_Exercise brief_
Nothing may be dropped or added when the entries below are copied.

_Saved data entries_
▼

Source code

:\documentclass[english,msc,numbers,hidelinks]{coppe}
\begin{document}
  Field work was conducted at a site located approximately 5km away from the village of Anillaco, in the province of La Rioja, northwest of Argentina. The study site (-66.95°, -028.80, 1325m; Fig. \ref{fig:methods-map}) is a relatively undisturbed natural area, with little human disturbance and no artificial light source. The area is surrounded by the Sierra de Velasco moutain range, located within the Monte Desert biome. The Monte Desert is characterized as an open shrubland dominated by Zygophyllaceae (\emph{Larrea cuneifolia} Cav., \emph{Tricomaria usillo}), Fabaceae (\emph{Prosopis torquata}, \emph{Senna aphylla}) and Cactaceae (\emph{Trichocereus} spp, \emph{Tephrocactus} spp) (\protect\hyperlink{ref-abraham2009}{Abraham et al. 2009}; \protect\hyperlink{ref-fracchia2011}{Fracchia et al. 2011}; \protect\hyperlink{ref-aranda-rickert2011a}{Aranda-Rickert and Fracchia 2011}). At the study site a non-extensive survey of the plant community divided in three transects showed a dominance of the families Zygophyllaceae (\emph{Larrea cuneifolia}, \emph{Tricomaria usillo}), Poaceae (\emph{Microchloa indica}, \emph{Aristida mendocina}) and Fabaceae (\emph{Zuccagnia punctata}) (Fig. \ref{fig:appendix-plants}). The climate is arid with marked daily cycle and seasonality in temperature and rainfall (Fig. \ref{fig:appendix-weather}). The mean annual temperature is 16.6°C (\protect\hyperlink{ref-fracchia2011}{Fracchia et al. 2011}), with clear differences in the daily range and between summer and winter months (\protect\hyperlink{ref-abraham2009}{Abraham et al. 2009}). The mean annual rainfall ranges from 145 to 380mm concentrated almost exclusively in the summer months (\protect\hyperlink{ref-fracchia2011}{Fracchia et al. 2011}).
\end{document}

▲

_Worked solution_
Source code

:\documentclass[english,msc,numbers,hidelinks]{coppe}
\begin{document}
  Field work was conducted at a site located approximately 5km away from the village of Anillaco, in the province of La Rioja, northwest of Argentina. The study site (-66.95°, -028.80, 1325m; Fig. \ref{fig:methods-map}) is a relatively undisturbed natural area, with little human disturbance and no artificial light source. The area is surrounded by the Sierra de Velasco moutain range, located within the Monte Desert biome. The Monte Desert is characterized as an open shrubland dominated by Zygophyllaceae (\emph{Larrea cuneifolia} Cav., \emph{Tricomaria usillo}), Fabaceae (\emph{Prosopis torquata}, \emph{Senna aphylla}) and Cactaceae (\emph{Trichocereus} spp, \emph{Tephrocactus} spp) (\protect\hyperlink{ref-abraham2009}{Abraham et al. 2009}; \protect\hyperlink{ref-fracchia2011}{Fracchia et al. 2011}; \protect\hyperlink{ref-aranda-rickert2011a}{Aranda-Rickert and Fracchia 2011}). At the study site a non-extensive survey of the plant community divided in three transects showed a dominance of the families Zygophyllaceae (\emph{Larrea cuneifolia}, \emph{Tricomaria usillo}), Poaceae (\emph{Microchloa indica}, \emph{Aristida mendocina}) and Fabaceae (\emph{Zuccagnia punctata}) (Fig. \ref{fig:appendix-plants}). The climate is arid with marked daily cycle and seasonality in temperature and rainfall (Fig. \ref{fig:appendix-weather}). The mean annual temperature is 16.6°C (\protect\hyperlink{ref-fracchia2011}{Fracchia et al. 2011}), with clear differences in the daily range and between summer and winter months (\protect\hyperlink{ref-abraham2009}{Abraham et al. 2009}). The mean annual rainfall ranges from 145 to 380mm concentrated almost exclusively in the summer months (\protect\hyperlink{ref-fracchia2011}{Fracchia et al. 2011}).
\end{document}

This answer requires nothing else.